The Virgin Islands. Sound idyllic, don’t they? Especially as the nights begin to draw in here and the temperatures plummet. Richard Branson even owns one! But all is not so wonderful on the island of St Thomas where, in May 1958, a teenage boy and his friend are planning something dastardly. Let’s make it plain, we’re not talking stink bombs and whoopee cushions here. Because 15-year-old Rodney Harper is plotting the deaths of five people and, although he doesn’t know it yet 14-year-old Wulf Anderman will be his right-hand man.

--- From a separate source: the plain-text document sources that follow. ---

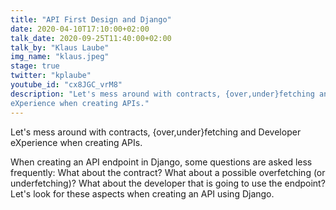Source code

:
 ```yaml
---
title: "API First Design and Django"
date: 2020-04-10T17:10:00+02:00
talk_date: 2020-09-25T11:40:00+02:00
talk_by: "Klaus Laube"
img_name: "klaus.jpeg"
stage: true
twitter: "kplaube"
youtube_id: "cx8JGC_vrM8"
description: "Let's mess around with contracts, {over,under}fetching and Developer
eXperience when creating APIs."
---
```


Let's mess around with contracts, {over,under}fetching and Developer
eXperience when creating APIs.

When creating an API endpoint in Django, some questions are asked less frequently:
What about the contract? What about a possible overfetching
(or underfetching)? What about the
developer that is going to use the endpoint? Let's look for these
aspects when creating an API using Django.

Fifty years later, in New York, magazine entertainment reporter Karen Tyler is receiving anonymous calls from an unidentified man who claims to have a career-making tale to tell. The first comes on her unlisted number, and on her birthday, and offers her the real story behind the murders all those years before. The call is timely, as it comes just weeks before a movie about the crimes, entitled Bad Boys, is due to premiere on Friday 13 March, 2009… exactly 50 years since Rodney’s parent Tobias and Lucinda Harper, Wulf’s parents Felix and Hjordis Anderman, and servant Bernice Watkins were massacred.

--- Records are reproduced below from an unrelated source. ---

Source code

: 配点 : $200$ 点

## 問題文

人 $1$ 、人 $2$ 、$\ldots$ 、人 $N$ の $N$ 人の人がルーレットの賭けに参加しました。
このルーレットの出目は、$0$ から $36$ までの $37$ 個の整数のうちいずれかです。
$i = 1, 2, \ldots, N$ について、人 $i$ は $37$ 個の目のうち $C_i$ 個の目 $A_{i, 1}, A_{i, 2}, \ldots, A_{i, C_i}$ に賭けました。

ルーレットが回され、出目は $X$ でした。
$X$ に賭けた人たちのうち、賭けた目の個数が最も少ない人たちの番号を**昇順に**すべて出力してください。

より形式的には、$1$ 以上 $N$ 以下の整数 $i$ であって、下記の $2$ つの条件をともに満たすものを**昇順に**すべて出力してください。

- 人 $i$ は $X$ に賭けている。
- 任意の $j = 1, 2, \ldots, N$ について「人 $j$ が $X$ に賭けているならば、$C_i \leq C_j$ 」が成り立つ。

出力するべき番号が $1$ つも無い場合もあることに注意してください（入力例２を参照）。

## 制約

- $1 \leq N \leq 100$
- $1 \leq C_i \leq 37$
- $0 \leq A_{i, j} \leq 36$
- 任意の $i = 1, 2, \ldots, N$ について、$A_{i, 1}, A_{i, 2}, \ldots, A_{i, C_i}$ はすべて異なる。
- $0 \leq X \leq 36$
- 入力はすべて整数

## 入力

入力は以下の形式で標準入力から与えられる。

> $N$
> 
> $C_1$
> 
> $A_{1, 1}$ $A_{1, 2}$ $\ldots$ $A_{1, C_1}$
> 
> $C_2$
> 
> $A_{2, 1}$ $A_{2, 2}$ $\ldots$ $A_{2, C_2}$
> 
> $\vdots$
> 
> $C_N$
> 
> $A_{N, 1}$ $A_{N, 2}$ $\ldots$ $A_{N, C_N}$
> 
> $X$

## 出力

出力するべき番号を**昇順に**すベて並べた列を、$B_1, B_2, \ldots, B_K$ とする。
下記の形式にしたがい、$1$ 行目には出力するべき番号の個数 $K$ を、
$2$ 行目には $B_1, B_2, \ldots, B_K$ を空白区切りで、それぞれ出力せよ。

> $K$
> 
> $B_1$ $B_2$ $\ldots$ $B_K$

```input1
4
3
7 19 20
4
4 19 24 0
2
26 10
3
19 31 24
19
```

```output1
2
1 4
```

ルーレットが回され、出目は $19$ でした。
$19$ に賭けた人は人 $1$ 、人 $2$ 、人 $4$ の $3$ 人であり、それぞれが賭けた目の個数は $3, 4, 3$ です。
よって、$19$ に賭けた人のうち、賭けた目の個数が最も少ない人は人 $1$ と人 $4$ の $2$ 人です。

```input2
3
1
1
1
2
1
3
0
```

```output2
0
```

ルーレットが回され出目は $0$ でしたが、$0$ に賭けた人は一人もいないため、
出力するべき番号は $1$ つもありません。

Subsequent calls prompt Karen to arrange a flight to St Thomas to meet her mysterious informant. She is certain he is either Rodney or Wulf – although both are legally barred from being in St Thomas – and realises this is the chance of a lifetime.

The story is told from a number of sources, including Rodney Harper’s diary, Karen’s journal and published articles, and also in the words of Karen’s boyfriend, Jim O’Brien, who acts as narrator to pull it all together. It is a neat manoeuvre, and will keep you eternally wrong-footed as you’re allowed telling glimpses of the story from a number of different angles.

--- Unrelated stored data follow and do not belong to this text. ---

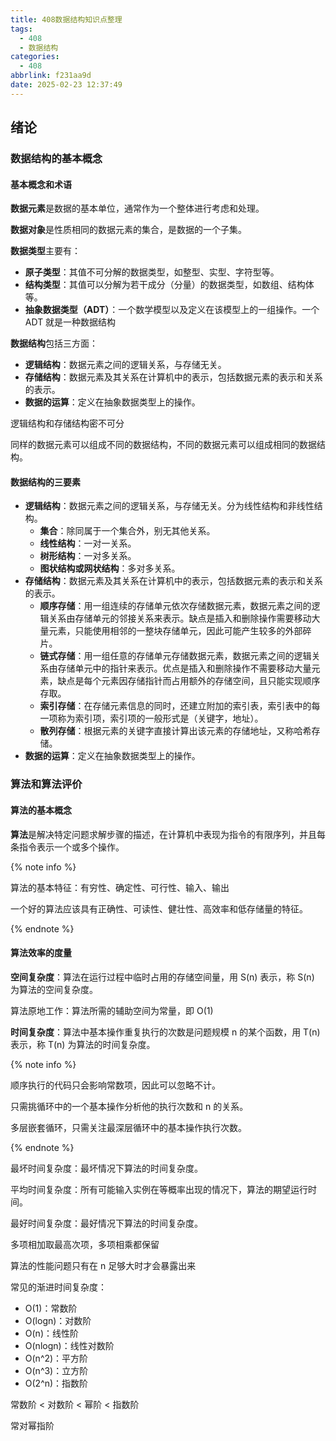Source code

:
```yaml
---
title: 408数据结构知识点整理
tags:
  - 408
  - 数据结构
categories:
  - 408
abbrlink: f231aa9d
date: 2025-02-23 12:37:49
---
```


## 绪论

### 数据结构的基本概念

#### 基本概念和术语

**数据元素**是数据的基本单位，通常作为一个整体进行考虑和处理。

**数据对象**是性质相同的数据元素的集合，是数据的一个子集。

**数据类型**主要有：

- **原子类型**：其值不可分解的数据类型，如整型、实型、字符型等。
- **结构类型**：其值可以分解为若干成分（分量）的数据类型，如数组、结构体等。
- **抽象数据类型（ADT）**：一个数学模型以及定义在该模型上的一组操作。一个 ADT 就是一种数据结构

**数据结构**包括三方面：

- **逻辑结构**：数据元素之间的逻辑关系，与存储无关。
- **存储结构**：数据元素及其关系在计算机中的表示，包括数据元素的表示和关系的表示。
- **数据的运算**：定义在抽象数据类型上的操作。

逻辑结构和存储结构密不可分

同样的数据元素可以组成不同的数据结构，不同的数据元素可以组成相同的数据结构。

#### 数据结构的三要素

- **逻辑结构**：数据元素之间的逻辑关系，与存储无关。分为线性结构和非线性结构。
  - **集合**：除同属于一个集合外，别无其他关系。
  - **线性结构**：一对一关系。
  - **树形结构**：一对多关系。
  - **图状结构或网状结构**：多对多关系。
- **存储结构**：数据元素及其关系在计算机中的表示，包括数据元素的表示和关系的表示。
  - **顺序存储**：用一组连续的存储单元依次存储数据元素，数据元素之间的逻辑关系由存储单元的邻接关系来表示。缺点是插入和删除操作需要移动大量元素，只能使用相邻的一整块存储单元，因此可能产生较多的外部碎片。
  - **链式存储**：用一组任意的存储单元存储数据元素，数据元素之间的逻辑关系由存储单元中的指针来表示。优点是插入和删除操作不需要移动大量元素，缺点是每个元素因存储指针而占用额外的存储空间，且只能实现顺序存取。
  - **索引存储**：在存储元素信息的同时，还建立附加的索引表，索引表中的每一项称为索引项，索引项的一般形式是（关键字，地址）。
  - **散列存储**：根据元素的关键字直接计算出该元素的存储地址，又称哈希存储。
- **数据的运算**：定义在抽象数据类型上的操作。

### 算法和算法评价

#### 算法的基本概念

**算法**是解决特定问题求解步骤的描述，在计算机中表现为指令的有限序列，并且每条指令表示一个或多个操作。

{% note info %}

算法的基本特征：有穷性、确定性、可行性、输入、输出

一个好的算法应该具有正确性、可读性、健壮性、高效率和低存储量的特征。

{% endnote %}

#### 算法效率的度量

**空间复杂度**：算法在运行过程中临时占用的存储空间量，用 S(n) 表示，称 S(n) 为算法的空间复杂度。

算法原地工作：算法所需的辅助空间为常量，即 O(1)

**时间复杂度**：算法中基本操作重复执行的次数是问题规模 n 的某个函数，用 T(n) 表示，称 T(n) 为算法的时间复杂度。

{% note info %}

顺序执行的代码只会影响常数项，因此可以忽略不计。

只需挑循环中的一个基本操作分析他的执行次数和 n 的关系。

多层嵌套循环，只需关注最深层循环中的基本操作执行次数。

{% endnote %}

最坏时间复杂度：最坏情况下算法的时间复杂度。

平均时间复杂度：所有可能输入实例在等概率出现的情况下，算法的期望运行时间。

最好时间复杂度：最好情况下算法的时间复杂度。

多项相加取最高次项，多项相乘都保留

算法的性能问题只有在 n 足够大时才会暴露出来

常见的渐进时间复杂度：

- O(1)：常数阶
- O(logn)：对数阶
- O(n)：线性阶
- O(nlogn)：线性对数阶
- O(n^2)：平方阶
- O(n^3)：立方阶
- O(2^n)：指数阶

常数阶 < 对数阶 < 幂阶 < 指数阶

常对幂指阶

The luscious and beautiful settings act as a neat counterpoint to the pure evil that lurks in the background. The story starts in the sunny and carefree world of St Thomas but, like the weather, turns dark and stormy as the action moves to Hangman Cay, where Karen finally comes face to face with the mysterious Mr Huxley. He is a man with a story to tell, but appears to be in no particular hurry to do so. And when the tempest forces her to stay overnight, Karen begins to doubt the wisdom of coming at all. Is a story really worth risking her life for?

Born in New York and raised in St Thomas, Tom Savage demonstrates an easy acquaintance with both places and deftly brings them to life. This is his first novel for 14 years (a previous work, Valentine, was made into a film by Warner Bros), but he shows no signs of ring-rustiness. I’ll admit to having sussed out part of the story early on, but the final twist came as a surprise.

My main quibble was with Karen herself. Would her editor really have sent a woman, alone, to a far away place, to meet a mysterious man who may or may not have been a murderer? And would that reporter be daft enough to trust him from the get-go? I’m not sure she would. Granted, she takes along a local news photographer on the trip to Hangman Cay, but when he leaves, shouldn’t the alarm bells be ringing in Karen’s head? This woman is far too naive for my liking! That aside, I enjoyed the insidious and unsettling feeling of evil and hope Tom Savage’s next book won’t take so long to arrive.